# Your assignment
Reproduce the records below; each should match the original exactly.
-------- Supplied material
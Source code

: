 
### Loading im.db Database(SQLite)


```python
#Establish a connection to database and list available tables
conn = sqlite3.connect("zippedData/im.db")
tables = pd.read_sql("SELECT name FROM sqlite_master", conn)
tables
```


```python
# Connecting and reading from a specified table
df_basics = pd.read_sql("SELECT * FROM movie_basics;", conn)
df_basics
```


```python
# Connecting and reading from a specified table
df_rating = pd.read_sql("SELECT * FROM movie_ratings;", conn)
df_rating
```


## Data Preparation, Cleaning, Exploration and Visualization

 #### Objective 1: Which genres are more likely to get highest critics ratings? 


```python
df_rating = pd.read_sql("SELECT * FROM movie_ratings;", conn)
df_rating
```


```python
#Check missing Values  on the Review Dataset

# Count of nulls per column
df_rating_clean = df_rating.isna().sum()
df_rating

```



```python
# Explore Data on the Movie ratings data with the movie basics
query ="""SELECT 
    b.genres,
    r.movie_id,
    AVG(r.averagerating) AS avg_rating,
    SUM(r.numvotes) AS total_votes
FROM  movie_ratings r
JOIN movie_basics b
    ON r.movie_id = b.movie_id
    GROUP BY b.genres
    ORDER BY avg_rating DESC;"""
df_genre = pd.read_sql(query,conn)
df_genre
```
----------------
# Task response
Source code

: 
### Loading im.db Database(SQLite)


```python
#Establish a connection to database and list available tables
conn = sqlite3.connect("zippedData/im.db")
tables = pd.read_sql("SELECT name FROM sqlite_master", conn)
tables
```


```python
# Connecting and reading from a specified table
df_basics = pd.read_sql("SELECT * FROM movie_basics;", conn)
df_basics
```


```python
# Connecting and reading from a specified table
df_rating = pd.read_sql("SELECT * FROM movie_ratings;", conn)
df_rating
```


## Data Preparation, Cleaning, Exploration and Visualization

 #### Objective 1: Which genres are more likely to get highest critics ratings? 


```python
df_rating = pd.read_sql("SELECT * FROM movie_ratings;", conn)
df_rating
```


```python
#Check missing Values  on the Review Dataset

# Count of nulls per column
df_rating_clean = df_rating.isna().sum()
df_rating

```



```python
# Explore Data on the Movie ratings data with the movie basics
query ="""SELECT 
    b.genres,
    r.movie_id,
    AVG(r.averagerating) AS avg_rating,
    SUM(r.numvotes) AS total_votes
FROM  movie_ratings r
JOIN movie_basics b
    ON r.movie_id = b.movie_id
    GROUP BY b.genres
    ORDER BY avg_rating DESC;"""
df_genre = pd.read_sql(query,conn)
df_genre
```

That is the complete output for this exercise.